■ Prompt:
In the listing below, count the lines containing the string "optimization" and state only the number.

■ Records for the exercise:
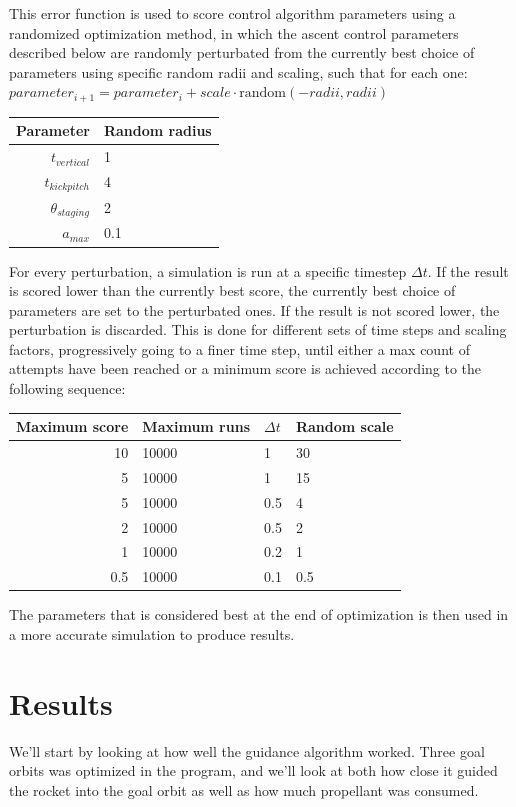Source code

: \documentclass[11pt]{article}
\begin{document}
This error function is used to score control algorithm parameters using a randomized optimization method, in which the ascent control parameters described below 
are randomly perturbated from the currently best choice of parameters using specific random radii and scaling, such that for each one: $parameter_{i+1} = parameter_{i} + scale \cdot \text{random}(-radii, radii)$
\begin{center}
  \begin{tabular}{ r | l  }
    Parameter & Random radius \\
    \hline
    $t_{vertical}$ & 1 \\
    $t_{kickpitch}$ & 4 \\
    $\theta_{staging}$ & 2 \\
    $a_{max}$ & 0.1 \\
  \end{tabular}
\end{center}

For every perturbation, a simulation is run at a specific timestep $\Delta t$. If the result is scored lower than the currently best score, the currently best choice of parameters are set to
the perturbated ones.
If the result is not scored lower, the perturbation is discarded.
This is done for different sets of time steps and scaling factors, progressively going to a finer time step, until either a max count of attempts have been reached or a minimum score is achieved according to the following sequence:
\begin{center}
  \begin{tabular}{ r | l | l | l  }
    Maximum score & Maximum runs & $\Delta t$ & Random scale \\
    \hline
    10 & 10000 & 1 & 30 \\
    5 & 10000 & 1 & 15 \\
    5 & 10000 & 0.5 & 4 \\
    2 & 10000 & 0.5 & 2 \\
    1 & 10000 & 0.2 & 1 \\
    0.5 & 10000 & 0.1 & 0.5 \\
  \end{tabular}
\end{center}

The parameters that is considered best at the end of optimization is then used in a more accurate simulation to produce results.

\section{Results}
We'll start by looking at how well the guidance algorithm worked. Three goal orbits was optimized in the program, and we'll look at both how close it guided the rocket into the goal orbit as well as how much propellant was consumed.
\end{document}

■ Answer space:
2